§ **EXTRACTED MATERIAL**:
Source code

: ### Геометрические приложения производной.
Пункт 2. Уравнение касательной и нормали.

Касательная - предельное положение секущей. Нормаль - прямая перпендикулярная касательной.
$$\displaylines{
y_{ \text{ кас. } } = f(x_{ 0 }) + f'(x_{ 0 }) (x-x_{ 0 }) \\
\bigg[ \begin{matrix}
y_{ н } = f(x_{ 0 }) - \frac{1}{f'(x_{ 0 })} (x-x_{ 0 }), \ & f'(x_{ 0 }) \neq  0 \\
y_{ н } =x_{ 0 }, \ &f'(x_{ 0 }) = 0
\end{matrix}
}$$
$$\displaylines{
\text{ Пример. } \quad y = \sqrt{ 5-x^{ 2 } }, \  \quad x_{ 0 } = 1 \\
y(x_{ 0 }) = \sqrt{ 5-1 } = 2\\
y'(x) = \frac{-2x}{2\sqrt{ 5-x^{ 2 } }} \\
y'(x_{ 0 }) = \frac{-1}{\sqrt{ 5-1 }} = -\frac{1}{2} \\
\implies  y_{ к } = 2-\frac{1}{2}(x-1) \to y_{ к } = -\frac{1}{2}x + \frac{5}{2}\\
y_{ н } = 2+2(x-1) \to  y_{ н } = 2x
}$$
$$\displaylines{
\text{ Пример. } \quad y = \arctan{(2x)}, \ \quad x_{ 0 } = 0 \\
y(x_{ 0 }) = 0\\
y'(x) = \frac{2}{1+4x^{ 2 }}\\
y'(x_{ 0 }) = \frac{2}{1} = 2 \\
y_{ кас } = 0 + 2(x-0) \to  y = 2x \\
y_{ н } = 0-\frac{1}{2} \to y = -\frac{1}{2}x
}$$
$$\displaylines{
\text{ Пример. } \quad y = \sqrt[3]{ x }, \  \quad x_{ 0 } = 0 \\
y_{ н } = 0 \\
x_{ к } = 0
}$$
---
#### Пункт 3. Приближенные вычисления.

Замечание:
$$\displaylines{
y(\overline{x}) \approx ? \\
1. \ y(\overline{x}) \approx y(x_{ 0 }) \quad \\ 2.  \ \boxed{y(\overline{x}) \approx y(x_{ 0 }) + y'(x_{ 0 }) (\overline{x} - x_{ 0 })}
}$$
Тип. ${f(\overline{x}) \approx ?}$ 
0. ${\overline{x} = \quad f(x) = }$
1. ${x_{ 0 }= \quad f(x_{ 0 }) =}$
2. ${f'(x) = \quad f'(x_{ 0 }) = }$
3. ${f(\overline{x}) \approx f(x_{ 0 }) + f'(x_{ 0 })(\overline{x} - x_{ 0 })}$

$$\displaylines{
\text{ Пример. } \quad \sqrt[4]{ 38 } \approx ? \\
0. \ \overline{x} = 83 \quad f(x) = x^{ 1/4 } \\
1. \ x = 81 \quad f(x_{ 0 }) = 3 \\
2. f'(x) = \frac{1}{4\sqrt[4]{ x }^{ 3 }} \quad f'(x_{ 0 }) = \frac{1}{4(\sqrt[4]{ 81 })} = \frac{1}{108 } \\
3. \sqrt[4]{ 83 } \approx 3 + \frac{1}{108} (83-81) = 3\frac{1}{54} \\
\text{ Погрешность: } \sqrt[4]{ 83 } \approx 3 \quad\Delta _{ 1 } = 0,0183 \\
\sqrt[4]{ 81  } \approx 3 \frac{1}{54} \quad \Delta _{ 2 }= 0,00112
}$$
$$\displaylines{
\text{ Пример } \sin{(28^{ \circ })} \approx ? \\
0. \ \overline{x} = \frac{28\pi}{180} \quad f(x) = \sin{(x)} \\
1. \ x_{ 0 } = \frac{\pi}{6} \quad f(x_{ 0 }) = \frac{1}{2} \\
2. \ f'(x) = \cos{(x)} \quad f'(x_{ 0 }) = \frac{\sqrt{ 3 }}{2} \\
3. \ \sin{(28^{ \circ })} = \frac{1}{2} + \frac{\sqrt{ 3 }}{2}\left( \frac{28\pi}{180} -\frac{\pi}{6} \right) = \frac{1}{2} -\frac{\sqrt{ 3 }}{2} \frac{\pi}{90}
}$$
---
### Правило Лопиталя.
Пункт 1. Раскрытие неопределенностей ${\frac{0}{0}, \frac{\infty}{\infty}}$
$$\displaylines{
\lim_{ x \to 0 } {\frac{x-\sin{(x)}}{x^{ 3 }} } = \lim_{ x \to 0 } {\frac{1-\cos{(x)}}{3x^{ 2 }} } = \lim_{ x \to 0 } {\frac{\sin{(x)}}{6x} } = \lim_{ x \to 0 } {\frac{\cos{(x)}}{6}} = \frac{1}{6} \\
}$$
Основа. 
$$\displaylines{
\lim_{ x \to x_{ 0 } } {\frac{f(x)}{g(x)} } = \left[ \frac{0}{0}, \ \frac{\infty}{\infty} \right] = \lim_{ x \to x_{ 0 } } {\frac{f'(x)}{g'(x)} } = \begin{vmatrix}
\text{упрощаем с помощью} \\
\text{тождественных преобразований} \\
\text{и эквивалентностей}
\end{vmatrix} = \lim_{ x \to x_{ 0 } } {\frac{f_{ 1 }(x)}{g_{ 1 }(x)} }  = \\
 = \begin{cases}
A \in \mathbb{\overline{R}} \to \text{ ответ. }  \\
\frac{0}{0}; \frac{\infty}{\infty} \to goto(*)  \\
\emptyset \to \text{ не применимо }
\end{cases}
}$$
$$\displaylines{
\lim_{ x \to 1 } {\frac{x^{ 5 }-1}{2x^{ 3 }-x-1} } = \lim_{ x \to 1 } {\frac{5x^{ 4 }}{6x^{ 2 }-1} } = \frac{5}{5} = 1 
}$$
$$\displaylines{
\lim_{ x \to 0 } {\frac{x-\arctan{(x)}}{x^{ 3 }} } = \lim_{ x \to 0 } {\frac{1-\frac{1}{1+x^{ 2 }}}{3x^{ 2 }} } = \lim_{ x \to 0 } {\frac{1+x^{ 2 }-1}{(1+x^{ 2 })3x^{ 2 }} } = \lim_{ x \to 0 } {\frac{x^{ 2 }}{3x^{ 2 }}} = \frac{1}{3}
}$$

§ **THE TASK**: Please copy each line from the material above in which the string "begin" appears.

§ **EXPECTED ANSWER**:
\bigg[ \begin{matrix}
\lim_{ x \to x_{ 0 } } {\frac{f(x)}{g(x)} } = \left[ \frac{0}{0}, \ \frac{\infty}{\infty} \right] = \lim_{ x \to x_{ 0 } } {\frac{f'(x)}{g'(x)} } = \begin{vmatrix}
 = \begin{cases}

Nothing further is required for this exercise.